Было где-то между двумя и тремя часами, когда я припарковался возле магазина «Ортопедо-Башмачок» на Кантикл-стрит. Я устал как собака, кое-как изобразил попытку поставить машину ровно и потащился по унылой деревянной лестнице наверх к себе в контору. Как на Эверест поднимался. Я не стал даже переодеваться – просто рухнул на постель. Едва голова коснулась подушки, как я уснул, и лишь только это случилось – зазвонил телефон.

– Да.

– Где тебя носит?

– А?

– Приезжай быстро. – Это была Бьянка.

– Бьянка? Что стряслось?

– Я в беде. Времени совсем мало. Ты можешь сюда приехать сейчас же?

– Да, что произошло-то?

– У меня сочинение.

Волосы у меня на голове встали бы дыбом, не будь я таким усталым.

– У тебя – что?

– Сочинение. Я его украла, когда Пикель поймает меня, он…
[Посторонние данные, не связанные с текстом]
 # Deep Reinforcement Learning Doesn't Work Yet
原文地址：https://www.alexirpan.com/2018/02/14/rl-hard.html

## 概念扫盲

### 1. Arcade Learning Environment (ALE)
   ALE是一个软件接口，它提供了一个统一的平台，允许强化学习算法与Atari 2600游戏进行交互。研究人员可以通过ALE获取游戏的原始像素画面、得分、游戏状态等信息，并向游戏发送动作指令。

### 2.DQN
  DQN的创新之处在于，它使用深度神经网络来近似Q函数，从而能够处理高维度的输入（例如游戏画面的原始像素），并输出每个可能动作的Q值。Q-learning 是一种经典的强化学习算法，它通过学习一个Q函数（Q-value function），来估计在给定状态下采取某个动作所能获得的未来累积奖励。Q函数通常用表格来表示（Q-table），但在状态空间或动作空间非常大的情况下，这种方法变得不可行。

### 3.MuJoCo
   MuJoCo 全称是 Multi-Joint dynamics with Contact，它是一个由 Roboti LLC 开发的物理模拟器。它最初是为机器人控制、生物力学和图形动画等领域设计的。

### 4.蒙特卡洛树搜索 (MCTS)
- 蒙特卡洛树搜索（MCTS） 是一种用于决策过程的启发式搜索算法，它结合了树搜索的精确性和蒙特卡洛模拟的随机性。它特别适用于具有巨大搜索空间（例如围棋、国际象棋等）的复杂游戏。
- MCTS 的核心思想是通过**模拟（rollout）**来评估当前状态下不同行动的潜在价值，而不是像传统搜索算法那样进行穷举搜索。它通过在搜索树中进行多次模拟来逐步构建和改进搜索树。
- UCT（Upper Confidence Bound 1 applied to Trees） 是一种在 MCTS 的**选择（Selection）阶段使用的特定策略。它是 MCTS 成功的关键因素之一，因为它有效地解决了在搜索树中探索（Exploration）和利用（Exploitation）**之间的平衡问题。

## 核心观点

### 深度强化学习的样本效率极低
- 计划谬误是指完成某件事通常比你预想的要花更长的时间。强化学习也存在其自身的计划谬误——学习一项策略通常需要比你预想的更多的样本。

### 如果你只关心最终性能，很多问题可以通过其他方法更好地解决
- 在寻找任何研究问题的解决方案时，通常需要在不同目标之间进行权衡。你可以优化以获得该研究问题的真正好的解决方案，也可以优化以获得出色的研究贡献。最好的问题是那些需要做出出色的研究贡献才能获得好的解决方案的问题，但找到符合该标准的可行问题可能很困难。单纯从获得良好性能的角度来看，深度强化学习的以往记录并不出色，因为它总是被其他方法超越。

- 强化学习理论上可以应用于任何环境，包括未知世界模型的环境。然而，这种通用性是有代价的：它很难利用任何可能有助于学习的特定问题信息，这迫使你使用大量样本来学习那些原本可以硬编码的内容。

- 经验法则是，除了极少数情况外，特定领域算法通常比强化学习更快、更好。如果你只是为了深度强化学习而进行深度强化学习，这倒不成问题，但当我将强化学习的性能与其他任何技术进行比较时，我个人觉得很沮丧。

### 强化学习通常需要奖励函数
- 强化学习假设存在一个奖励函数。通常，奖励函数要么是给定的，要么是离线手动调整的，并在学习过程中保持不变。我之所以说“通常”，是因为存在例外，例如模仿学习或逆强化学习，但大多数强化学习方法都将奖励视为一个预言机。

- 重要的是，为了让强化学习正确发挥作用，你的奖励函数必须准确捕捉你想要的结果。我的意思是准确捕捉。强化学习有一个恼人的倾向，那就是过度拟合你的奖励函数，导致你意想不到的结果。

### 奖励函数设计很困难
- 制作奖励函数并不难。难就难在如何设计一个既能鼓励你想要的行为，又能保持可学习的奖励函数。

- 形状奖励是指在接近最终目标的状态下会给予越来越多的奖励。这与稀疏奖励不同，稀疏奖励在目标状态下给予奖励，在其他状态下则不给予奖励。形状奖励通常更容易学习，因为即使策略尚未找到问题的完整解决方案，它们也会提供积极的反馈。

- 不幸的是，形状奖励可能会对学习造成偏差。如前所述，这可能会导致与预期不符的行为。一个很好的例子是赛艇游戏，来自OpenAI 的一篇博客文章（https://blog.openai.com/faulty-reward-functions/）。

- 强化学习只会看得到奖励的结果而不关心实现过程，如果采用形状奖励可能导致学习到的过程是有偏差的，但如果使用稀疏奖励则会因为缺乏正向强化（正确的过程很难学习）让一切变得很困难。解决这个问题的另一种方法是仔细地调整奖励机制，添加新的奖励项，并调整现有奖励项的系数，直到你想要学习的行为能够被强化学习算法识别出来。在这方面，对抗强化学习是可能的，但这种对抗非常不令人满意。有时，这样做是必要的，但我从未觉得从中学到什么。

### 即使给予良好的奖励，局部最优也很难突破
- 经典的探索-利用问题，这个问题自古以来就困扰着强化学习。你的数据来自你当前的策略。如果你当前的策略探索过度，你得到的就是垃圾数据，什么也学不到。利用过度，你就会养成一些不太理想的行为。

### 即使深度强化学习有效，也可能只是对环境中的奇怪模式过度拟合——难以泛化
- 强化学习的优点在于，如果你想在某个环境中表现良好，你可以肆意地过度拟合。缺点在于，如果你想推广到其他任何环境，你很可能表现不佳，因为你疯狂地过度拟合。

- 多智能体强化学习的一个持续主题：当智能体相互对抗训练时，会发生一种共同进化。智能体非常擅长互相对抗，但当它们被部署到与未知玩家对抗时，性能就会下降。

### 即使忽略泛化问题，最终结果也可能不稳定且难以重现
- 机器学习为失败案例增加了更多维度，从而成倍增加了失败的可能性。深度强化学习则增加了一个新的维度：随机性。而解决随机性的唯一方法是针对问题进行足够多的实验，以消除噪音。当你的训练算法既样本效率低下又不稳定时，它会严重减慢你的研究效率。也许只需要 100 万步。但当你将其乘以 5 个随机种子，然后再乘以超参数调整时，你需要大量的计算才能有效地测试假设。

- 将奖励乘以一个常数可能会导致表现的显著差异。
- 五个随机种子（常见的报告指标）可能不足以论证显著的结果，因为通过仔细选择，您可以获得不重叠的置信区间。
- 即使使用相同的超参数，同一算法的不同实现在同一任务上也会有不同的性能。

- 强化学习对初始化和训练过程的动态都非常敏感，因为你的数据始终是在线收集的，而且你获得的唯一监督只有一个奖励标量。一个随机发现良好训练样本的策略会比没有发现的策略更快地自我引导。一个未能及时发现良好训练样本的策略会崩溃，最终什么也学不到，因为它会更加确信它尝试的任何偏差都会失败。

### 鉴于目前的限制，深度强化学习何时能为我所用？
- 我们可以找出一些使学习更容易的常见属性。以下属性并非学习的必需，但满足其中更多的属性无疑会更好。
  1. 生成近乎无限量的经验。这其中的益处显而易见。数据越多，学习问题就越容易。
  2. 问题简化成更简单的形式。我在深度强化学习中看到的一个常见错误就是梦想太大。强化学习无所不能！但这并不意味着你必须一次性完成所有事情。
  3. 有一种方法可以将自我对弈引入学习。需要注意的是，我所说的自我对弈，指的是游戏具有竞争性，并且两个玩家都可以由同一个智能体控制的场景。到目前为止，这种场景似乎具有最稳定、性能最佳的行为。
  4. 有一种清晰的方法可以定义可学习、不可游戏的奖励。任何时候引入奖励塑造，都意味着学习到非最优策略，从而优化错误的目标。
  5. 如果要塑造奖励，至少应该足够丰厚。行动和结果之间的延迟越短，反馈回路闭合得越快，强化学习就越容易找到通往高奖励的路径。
Раздался крик, и линия смолкла.

Когда я приехал в Тан-и-Булх, дверь ее квартиры стояла нараспашку. Мебель и вещь были раскиданы по полу, керамика перебита, ковер устилали бумаги. На стене и на белом глянце двери красовались размазанные кровавые отпечатки рук. Я взглянул на телефон и понял, что надо звонить Ллиносу. Дело зашло слишком далеко. И, насколько я мог судить, полиция уже и без того мчалась сюда. Я посмотрел на телефон. Позвонить в полицию и впрямь стоило, но я не позвонил.